Wi-Fi is a private network, just as an LTE network using CBRS spectrum is. Wi-Fi uses unlicensed spectrum (2.4 GHz and 5 GHz bands), which means that the enterprise network will be ‘fighting’ for spectrum with other users. Wi-Fi and LTE differ in the way they handle contention for spectrum (where two devices are trying to access the same piece of spectrum) – LTE is better managed. LTE is also much better at handing the connection between cells. And the inherent level of security is higher in LTE. But Wi-Fi is good for many use cases – iGR believes that Wi-Fi and LTE will coexist in the same environment for some time.
What is the cost of deploying a private network using CBRS?
How long is a piece of string! The cost of the CBRS network will vary enormously depending on if it is indoor or outdoor, the number of radios needed, the application to be supported (and hence the level of security, policy and management needed) and the availability of suitable wiring in the building. In general, CBRS networks today are slightly more expensive than Wi-Fi to deploy (but not prohibitively so) and these costs are expected to decline over time as more networks are deployed.
What devices can I use on a private LTE or 5G network?
Lots! In addition to a range of IOT sensors and devices, cameras (for security applications), and modems and gateways, as well as a range of smartphones. In fact, the Apple iPhone 11 and assorted Samsung and LG devices include support for CBRS Band 48 (to use the official name).
What are the use cases and applications for private networking?
There are many different types of applications and services that can be supported on a private LTE/5G network, from simple IOT and monitoring applications to sophisticated manufacturing, control and security apps. If an application can be supported with a wireless connection, it can be supported with CBRS private LTE/5G.

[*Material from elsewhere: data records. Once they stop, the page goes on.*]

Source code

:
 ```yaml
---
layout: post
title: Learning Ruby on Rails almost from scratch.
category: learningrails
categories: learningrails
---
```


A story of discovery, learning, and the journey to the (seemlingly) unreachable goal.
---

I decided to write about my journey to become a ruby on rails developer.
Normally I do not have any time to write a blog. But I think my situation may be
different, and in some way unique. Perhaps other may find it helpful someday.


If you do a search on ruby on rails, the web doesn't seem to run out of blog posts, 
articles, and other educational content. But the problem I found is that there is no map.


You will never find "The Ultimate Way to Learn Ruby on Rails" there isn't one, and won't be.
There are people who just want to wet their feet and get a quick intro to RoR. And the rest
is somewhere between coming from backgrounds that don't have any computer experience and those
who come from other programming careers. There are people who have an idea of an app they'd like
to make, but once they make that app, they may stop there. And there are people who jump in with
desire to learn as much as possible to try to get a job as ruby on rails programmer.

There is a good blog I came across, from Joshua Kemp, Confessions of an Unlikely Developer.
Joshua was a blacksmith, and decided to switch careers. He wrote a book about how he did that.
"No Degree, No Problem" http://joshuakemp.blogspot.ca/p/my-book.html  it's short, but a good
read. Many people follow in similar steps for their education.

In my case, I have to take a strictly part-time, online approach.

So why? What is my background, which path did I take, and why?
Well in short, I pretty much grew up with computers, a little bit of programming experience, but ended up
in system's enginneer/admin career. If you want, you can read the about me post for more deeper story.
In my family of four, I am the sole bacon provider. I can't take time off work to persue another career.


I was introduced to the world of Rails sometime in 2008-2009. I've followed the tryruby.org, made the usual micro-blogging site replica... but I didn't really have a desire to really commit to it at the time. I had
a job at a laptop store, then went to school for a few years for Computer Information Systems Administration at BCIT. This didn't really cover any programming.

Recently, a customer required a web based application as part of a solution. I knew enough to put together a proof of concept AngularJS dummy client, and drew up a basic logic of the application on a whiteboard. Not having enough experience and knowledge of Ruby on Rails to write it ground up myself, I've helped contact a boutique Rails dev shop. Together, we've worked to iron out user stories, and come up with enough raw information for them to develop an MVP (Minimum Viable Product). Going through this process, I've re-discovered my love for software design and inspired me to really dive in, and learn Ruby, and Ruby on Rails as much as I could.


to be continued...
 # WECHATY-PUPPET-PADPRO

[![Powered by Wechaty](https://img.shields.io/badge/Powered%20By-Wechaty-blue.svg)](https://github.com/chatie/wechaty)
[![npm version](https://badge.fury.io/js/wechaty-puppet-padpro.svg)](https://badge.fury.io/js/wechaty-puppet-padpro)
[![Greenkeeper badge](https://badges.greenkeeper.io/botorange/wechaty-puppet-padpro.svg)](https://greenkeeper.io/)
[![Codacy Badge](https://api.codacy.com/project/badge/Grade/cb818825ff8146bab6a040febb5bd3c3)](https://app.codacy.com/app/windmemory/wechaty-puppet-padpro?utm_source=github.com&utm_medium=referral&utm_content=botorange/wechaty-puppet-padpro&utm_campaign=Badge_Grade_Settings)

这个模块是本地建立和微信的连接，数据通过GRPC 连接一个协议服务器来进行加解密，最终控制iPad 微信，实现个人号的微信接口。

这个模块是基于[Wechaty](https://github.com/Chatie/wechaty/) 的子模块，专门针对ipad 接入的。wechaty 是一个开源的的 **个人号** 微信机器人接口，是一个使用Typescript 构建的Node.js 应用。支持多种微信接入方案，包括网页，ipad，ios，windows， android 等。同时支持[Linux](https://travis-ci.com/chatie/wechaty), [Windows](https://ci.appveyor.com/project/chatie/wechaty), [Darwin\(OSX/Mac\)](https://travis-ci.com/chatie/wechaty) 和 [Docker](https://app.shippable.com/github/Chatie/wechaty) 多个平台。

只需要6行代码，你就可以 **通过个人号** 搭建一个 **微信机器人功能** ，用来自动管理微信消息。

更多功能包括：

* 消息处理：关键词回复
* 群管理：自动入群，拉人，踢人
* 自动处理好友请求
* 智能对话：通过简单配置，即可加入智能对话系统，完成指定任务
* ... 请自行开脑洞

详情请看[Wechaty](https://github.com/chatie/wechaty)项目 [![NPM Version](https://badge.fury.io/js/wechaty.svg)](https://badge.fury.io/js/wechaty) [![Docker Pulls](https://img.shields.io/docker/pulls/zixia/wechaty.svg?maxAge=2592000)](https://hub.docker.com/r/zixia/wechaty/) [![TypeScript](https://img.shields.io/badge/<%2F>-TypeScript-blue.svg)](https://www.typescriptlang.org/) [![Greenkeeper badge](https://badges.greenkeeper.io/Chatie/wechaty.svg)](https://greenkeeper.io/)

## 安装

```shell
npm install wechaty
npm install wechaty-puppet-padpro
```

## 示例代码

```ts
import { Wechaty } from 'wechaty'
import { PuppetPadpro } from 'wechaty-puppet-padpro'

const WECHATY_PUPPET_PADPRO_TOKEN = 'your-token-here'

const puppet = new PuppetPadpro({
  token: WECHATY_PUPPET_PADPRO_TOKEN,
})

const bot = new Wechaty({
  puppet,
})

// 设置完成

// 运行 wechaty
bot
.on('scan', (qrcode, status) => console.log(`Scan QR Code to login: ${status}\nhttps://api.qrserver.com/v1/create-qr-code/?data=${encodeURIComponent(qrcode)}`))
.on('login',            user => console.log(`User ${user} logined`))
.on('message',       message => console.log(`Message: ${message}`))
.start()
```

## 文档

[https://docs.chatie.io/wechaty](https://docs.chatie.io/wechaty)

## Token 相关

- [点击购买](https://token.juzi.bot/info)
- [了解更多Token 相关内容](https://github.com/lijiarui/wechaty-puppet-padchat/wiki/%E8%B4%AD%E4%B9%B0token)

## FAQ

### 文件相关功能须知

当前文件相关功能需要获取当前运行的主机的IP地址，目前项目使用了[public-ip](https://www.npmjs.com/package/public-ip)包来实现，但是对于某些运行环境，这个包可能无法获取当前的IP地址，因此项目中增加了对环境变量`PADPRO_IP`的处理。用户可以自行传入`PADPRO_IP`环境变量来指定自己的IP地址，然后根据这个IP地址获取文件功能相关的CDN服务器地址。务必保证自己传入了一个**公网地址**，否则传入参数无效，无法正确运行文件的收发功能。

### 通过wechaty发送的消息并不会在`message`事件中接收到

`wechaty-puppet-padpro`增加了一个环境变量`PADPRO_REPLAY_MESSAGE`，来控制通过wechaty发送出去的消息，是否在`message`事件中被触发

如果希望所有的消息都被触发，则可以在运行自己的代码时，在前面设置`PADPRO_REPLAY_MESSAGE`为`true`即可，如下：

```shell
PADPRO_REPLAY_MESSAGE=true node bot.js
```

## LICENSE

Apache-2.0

Can I connect a private LTE/5G network to a public mobile network to get calls and messages delivered?
There are several ways to do this, depending on the capabilities needed. In essence, to deliver calls and data from the public mobile networks to a private LTE/5G network, the packet cores of each network must be linked. This can be done by a third party (such as Geoverse or Syniverse) or with technologies such as MOCN. The important thing is that vendors are available to help accomplish this. A business agreement will also be needed with the mobile network operator – again, vendors can assist with this.
How does an enterprise start to deploy a private network?
The first step is to educate yourself about the technology and the capabilities. There are many resources for this, from IT vendors to mobile operators and equipment providers. This website includes recordings of webinars that discuss different aspects of building CBRS networks and how they can be used.